Once you get on your bike, you will be surprised how far you can ride before getting tired. You may not break any records for your 10-mile distance or be able to complete 10 miles straight away, but everyone has to start somewhere.
If your goal is to ride 10 miles, there is nothing wrong with stopping a couple of times, but it is achievable for most people. If you are brand new to cycling, give yourself 90 to 120 minutes to bike 10 miles.
Cyclists who consider themselves to be reasonably fit should be able to hit the 10-mile mark in half the time of a beginner.
If you can complete 10 miles in around 40 minutes, you can be safe in the knowledge that you have an exceptional fitness level.
When you set a goal of riding 10 miles, you need to be realistic about your current fitness level. Don’t be disheartened if it takes you longer than expected; it just means you have to get out on your bike more before you reach your target.
The more you ride, the faster you will be able to ride and maintain a higher speed. This is all down to your pace, which will become faster over time.
Your Bike Will Determine How Fast You Can Ride 10 Miles
Less experienced cyclists may not realize that their bike makes a difference in how fast they can ride 10 miles. Your bike also determines how comfortable you will be in the saddle.
Which bike you choose to ride depends on the terrain in your local area, your interests, and circumstances. Check out our blog on the different types of bikes available, but here is a rundown of three of the most popular types:
Road bikes are the fastest type of bike designed for paved roads. So if you want to bike 10 miles as fast as possible, you need to buy one of these.
Road bikes are lightweight and aerodynamic to make riding as efficient as possible. They have a range of gears to help you speed along flats and climb hills.
You ride a road bike in an aggressive aerodynamic position, so you are as slippery through the air as possible. This is not a comfortable riding position, but you can buy road bikes with endurance geometry which is a little more comfortable.
These bikes are rigid, meaning they have no suspension. Therefore, you will feel every bump in the road, but all your power goes into the back wheel for optimum speed.
You can ride a mountain bike pretty much anywhere, but there are several sub-categories of mountain bikes suited to different terrain and riding styles.
A mountain bike will never be as fast as a road bike on a flat road. However, it is more versatile, as you will be more comfortable and be able to ride on various surfaces.
The extra weight and reduced aerodynamics slow mountain bikers down, so your 10-mile time will be slower, but your route will be more exciting.

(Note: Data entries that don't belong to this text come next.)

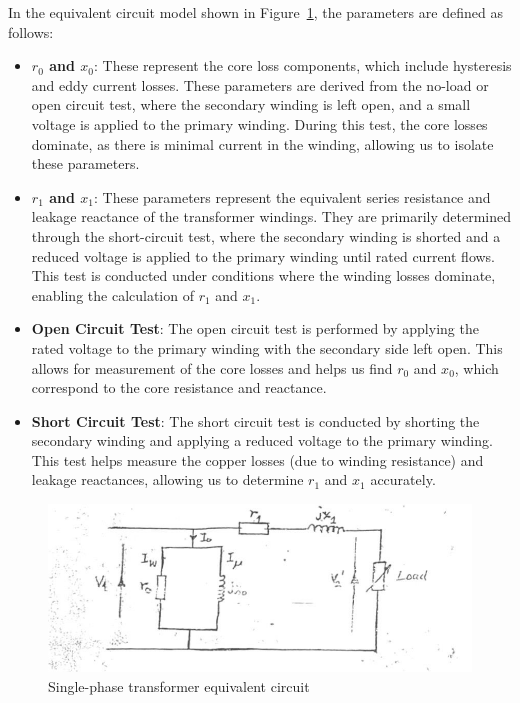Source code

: \documentclass[12pt,a4paper]{report}
\begin{document}
In the equivalent circuit model shown in Figure~\ref{fig_1}, the parameters are defined as follows:
\begin{itemize}
    \item \textbf{\( r_0 \) and \( x_0 \)}: These represent the core loss components, which include hysteresis and eddy current losses. These parameters are derived from the no-load or open circuit test, where the secondary winding is left open, and a small voltage is applied to the primary winding. During this test, the core losses dominate, as there is minimal current in the winding, allowing us to isolate these parameters.

    \item \textbf{\( r_1 \) and \( x_1 \)}: These parameters represent the equivalent series resistance and leakage reactance of the transformer windings. They are primarily determined through the short-circuit test, where the secondary winding is shorted and a reduced voltage is applied to the primary winding until rated current flows. This test is conducted under conditions where the winding losses dominate, enabling the calculation of \( r_1 \) and \( x_1 \).

    \item \textbf{Open Circuit Test}: The open circuit test is performed by applying the rated voltage to the primary winding with the secondary side left open. This allows for measurement of the core losses and helps us find \( r_0 \) and \( x_0 \), which correspond to the core resistance and reactance.

    \item \textbf{Short Circuit Test}: The short circuit test is conducted by shorting the secondary winding and applying a reduced voltage to the primary winding. This test helps measure the copper losses (due to winding resistance) and leakage reactances, allowing us to determine \( r_1 \) and \( x_1 \) accurately.

\end{itemize}

\begin{figure}[H]
    \centering
    \includegraphics[width=0.8\linewidth]{figure_1_1.jpeg}
    \caption{Single-phase transformer equivalent circuit}
    \label{fig_1}
\end{figure}
\end{document}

Bikes with lightweight components and frames are easier to pedal. Therefore you should be able to reduce your 10-mile time on a lighter bike. However, spending all your money to shave off a few grams isn’t always the best way. You can often reduce weight by the same amount by losing it off your belly.
A great example of components that add weight is bike suspension. Suspension enhances off-road capability and comfort, but the components are heavy. They also cause the bike to bob up and down as you pedal, making the bike less efficient, affecting your speed, especially on roads.
Your wheels and tire choice also affect how fast your bike can go. Smaller wheels allow you to accelerate faster but make it harder to maintain a higher speed. On the other hand, larger wheels are more difficult o get rolling but easier to reach a higher speed and maintain it.
Larger wheels also roll over bumps easier than smaller wheels, so you can ride faster on uneven ground.
Some tires are designed to allow you to ride faster with low rolling resistance. These are not as grippy but roll easier than chunky tires with aggressive tread patterns.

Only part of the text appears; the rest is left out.